__What is expected__.
Could you repeat the listing exactly, leaving out the pictures?

__Material for this task__.

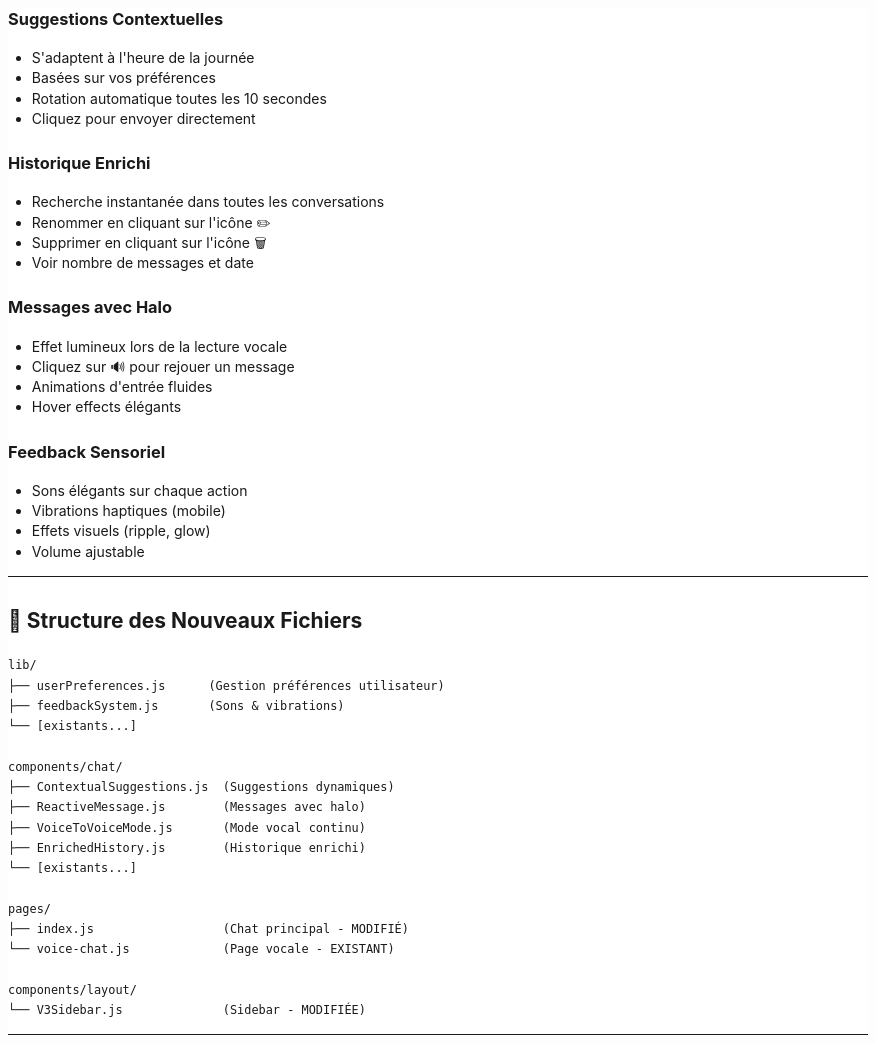 ### Suggestions Contextuelles
- S'adaptent à l'heure de la journée
- Basées sur vos préférences
- Rotation automatique toutes les 10 secondes
- Cliquez pour envoyer directement

### Historique Enrichi
- Recherche instantanée dans toutes les conversations
- Renommer en cliquant sur l'icône ✏️
- Supprimer en cliquant sur l'icône 🗑️
- Voir nombre de messages et date

### Messages avec Halo
- Effet lumineux lors de la lecture vocale
- Cliquez sur 🔊 pour rejouer un message
- Animations d'entrée fluides
- Hover effects élégants

### Feedback Sensoriel
- Sons élégants sur chaque action
- Vibrations haptiques (mobile)
- Effets visuels (ripple, glow)
- Volume ajustable

---

## 📂 Structure des Nouveaux Fichiers

```
lib/
├── userPreferences.js      (Gestion préférences utilisateur)
├── feedbackSystem.js       (Sons & vibrations)
└── [existants...]

components/chat/
├── ContextualSuggestions.js  (Suggestions dynamiques)
├── ReactiveMessage.js        (Messages avec halo)
├── VoiceToVoiceMode.js       (Mode vocal continu)
├── EnrichedHistory.js        (Historique enrichi)
└── [existants...]

pages/
├── index.js                  (Chat principal - MODIFIÉ)
└── voice-chat.js             (Page vocale - EXISTANT)

components/layout/
└── V3Sidebar.js              (Sidebar - MODIFIÉE)
```

---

__Completed task__.
 ### Suggestions Contextuelles
- S'adaptent à l'heure de la journée
- Basées sur vos préférences
- Rotation automatique toutes les 10 secondes
- Cliquez pour envoyer directement

### Historique Enrichi
- Recherche instantanée dans toutes les conversations
- Renommer en cliquant sur l'icône ✏️
- Supprimer en cliquant sur l'icône 🗑️
- Voir nombre de messages et date

### Messages avec Halo
- Effet lumineux lors de la lecture vocale
- Cliquez sur 🔊 pour rejouer un message
- Animations d'entrée fluides
- Hover effects élégants

### Feedback Sensoriel
- Sons élégants sur chaque action
- Vibrations haptiques (mobile)
- Effets visuels (ripple, glow)
- Volume ajustable

---

## 📂 Structure des Nouveaux Fichiers

```
lib/
├── userPreferences.js      (Gestion préférences utilisateur)
├── feedbackSystem.js       (Sons & vibrations)
└── [existants...]

components/chat/
├── ContextualSuggestions.js  (Suggestions dynamiques)
├── ReactiveMessage.js        (Messages avec halo)
├── VoiceToVoiceMode.js       (Mode vocal continu)
├── EnrichedHistory.js        (Historique enrichi)
└── [existants...]

pages/
├── index.js                  (Chat principal - MODIFIÉ)
└── voice-chat.js             (Page vocale - EXISTANT)

components/layout/
└── V3Sidebar.js              (Sidebar - MODIFIÉE)
```

---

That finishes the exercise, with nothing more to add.